REQUIRED ACTION> Copy each record below faithfully, leaving out images.

INPUT>

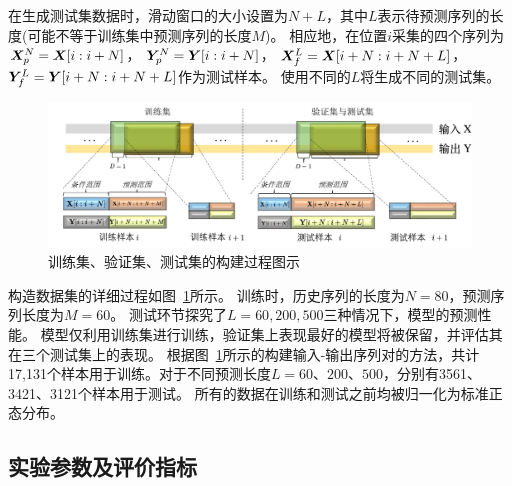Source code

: 在生成测试集数据时，滑动窗口的大小设置为$N+L$，其中$L$表示待预测序列的长度(可能不等于训练集中预测序列的长度$M$)。
相应地，在位置$i$采集的四个序列为$\boldsymbol X _p^N =\boldsymbol X[i:i+N]$， $\boldsymbol Y _p^N =\boldsymbol Y[i:i+N]$， $\boldsymbol X _f^L=\boldsymbol X[i+N:i+N+L]$， $\boldsymbol Y _f^L=\boldsymbol Y[i+N:i+N+L]$作为测试样本。
使用不同的$L$将生成不同的测试集。

\begin{figure}[t]
    \centering
    \includegraphics[width=\linewidth]{figures/chapter3/dataset.pdf}
    \caption{
    训练集、验证集、测试集的构建过程图示
    }
    \label{fig:dataset}
\end{figure}


构造数据集的详细过程如图~\ref{fig:dataset}所示。
训练时，历史序列的长度为$N=80$，预测序列长度为$M=60$。
测试环节探究了$L=60, 200, 500$三种情况下，模型的预测性能。
模型仅利用训练集进行训练，验证集上表现最好的模型将被保留，并评估其在三个测试集上的表现。
根据图~\ref{fig:dataset}所示的构建输入-输出序列对的方法，共计17,131个样本用于训练。对于不同预测长度$L=60、200、500$，分别有3561、3421、3121个样本用于测试。
所有的数据在训练和测试之前均被归一化为标准正态分布。

\subsection{实验参数及评价指标}

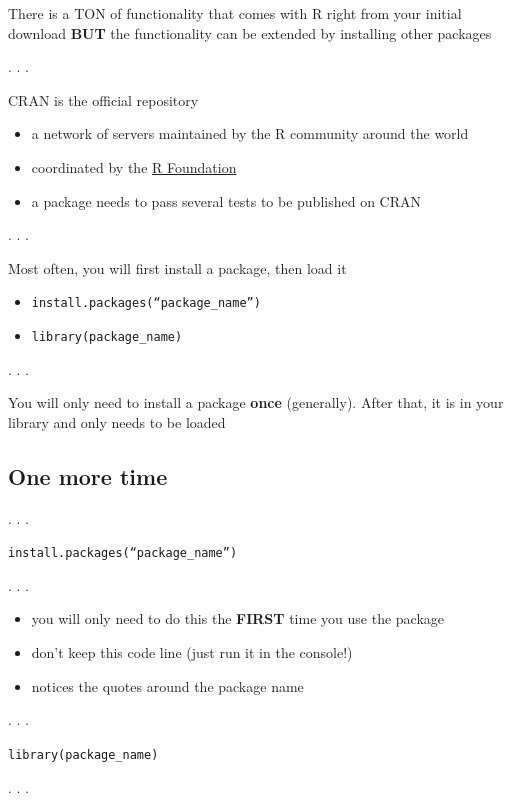 \documentclass[
  letterpaper,
  DIV=11,
  numbers=noendperiod,
  oneside]{scrartcl}
\providecommand{\tightlist}{%
  \setlength{\itemsep}{0pt}\setlength{\parskip}{0pt}}\usepackage{longtable,booktabs,array}
\begin{document}
There is a TON of functionality that comes with R right from your
initial download \textbf{BUT} the functionality can be extended by
installing other packages

. . .

CRAN is the official repository

\begin{itemize}
\tightlist
\item
  a network of servers maintained by the R community around the world
\item
  coordinated by the \href{https://www.r-project.org/foundation/}{R
  Foundation}
\item
  a package needs to pass several tests to be published on CRAN
\end{itemize}

. . .

Most often, you will first install a package, then load it

\begin{itemize}
\tightlist
\item
  \texttt{install.packages(“package\_name”)}
\item
  \texttt{library(package\_name)}
\end{itemize}

. . .

You will only need to install a package \textbf{once} (generally). After
that, it is in your library and only needs to be loaded

\hypertarget{one-more-time}{%
\subsection{One more time}\label{one-more-time}}

. . .

\texttt{install.packages(“package\_name”)}

. . .

\begin{itemize}
\tightlist
\item
  you will only need to do this the \textbf{FIRST} time you use the
  package
\item
  don't keep this code line (just run it in the console!)
\item
  notices the quotes around the package name
\end{itemize}

. . .

\texttt{library(package\_name)}

. . .
\end{document}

SOLUTION BELOW>
Source code

: 在生成测试集数据时，滑动窗口的大小设置为$N+L$，其中$L$表示待预测序列的长度(可能不等于训练集中预测序列的长度$M$)。
相应地，在位置$i$采集的四个序列为$\boldsymbol X _p^N =\boldsymbol X[i:i+N]$， $\boldsymbol Y _p^N =\boldsymbol Y[i:i+N]$， $\boldsymbol X _f^L=\boldsymbol X[i+N:i+N+L]$， $\boldsymbol Y _f^L=\boldsymbol Y[i+N:i+N+L]$作为测试样本。
使用不同的$L$将生成不同的测试集。

\begin{figure}[t]
    \centering
    \includegraphics[width=\linewidth]{figures/chapter3/dataset.pdf}
    \caption{
    训练集、验证集、测试集的构建过程图示
    }
    \label{fig:dataset}
\end{figure}


构造数据集的详细过程如图~\ref{fig:dataset}所示。
训练时，历史序列的长度为$N=80$，预测序列长度为$M=60$。
测试环节探究了$L=60, 200, 500$三种情况下，模型的预测性能。
模型仅利用训练集进行训练，验证集上表现最好的模型将被保留，并评估其在三个测试集上的表现。
根据图~\ref{fig:dataset}所示的构建输入-输出序列对的方法，共计17,131个样本用于训练。对于不同预测长度$L=60、200、500$，分别有3561、3421、3121个样本用于测试。
所有的数据在训练和测试之前均被归一化为标准正态分布。

\subsection{实验参数及评价指标}

 \documentclass[
  letterpaper,
  DIV=11,
  numbers=noendperiod,
  oneside]{scrartcl}
\providecommand{\tightlist}{%
  \setlength{\itemsep}{0pt}\setlength{\parskip}{0pt}}\usepackage{longtable,booktabs,array}
\begin{document}
There is a TON of functionality that comes with R right from your
initial download \textbf{BUT} the functionality can be extended by
installing other packages

. . .

CRAN is the official repository

\begin{itemize}
\tightlist
\item
  a network of servers maintained by the R community around the world
\item
  coordinated by the \href{https://www.r-project.org/foundation/}{R
  Foundation}
\item
  a package needs to pass several tests to be published on CRAN
\end{itemize}

. . .

Most often, you will first install a package, then load it

\begin{itemize}
\tightlist
\item
  \texttt{install.packages(“package\_name”)}
\item
  \texttt{library(package\_name)}
\end{itemize}

. . .

You will only need to install a package \textbf{once} (generally). After
that, it is in your library and only needs to be loaded

\hypertarget{one-more-time}{%
\subsection{One more time}\label{one-more-time}}

. . .

\texttt{install.packages(“package\_name”)}

. . .

\begin{itemize}
\tightlist
\item
  you will only need to do this the \textbf{FIRST} time you use the
  package
\item
  don't keep this code line (just run it in the console!)
\item
  notices the quotes around the package name
\end{itemize}

. . .

\texttt{library(package\_name)}

. . .
\end{document}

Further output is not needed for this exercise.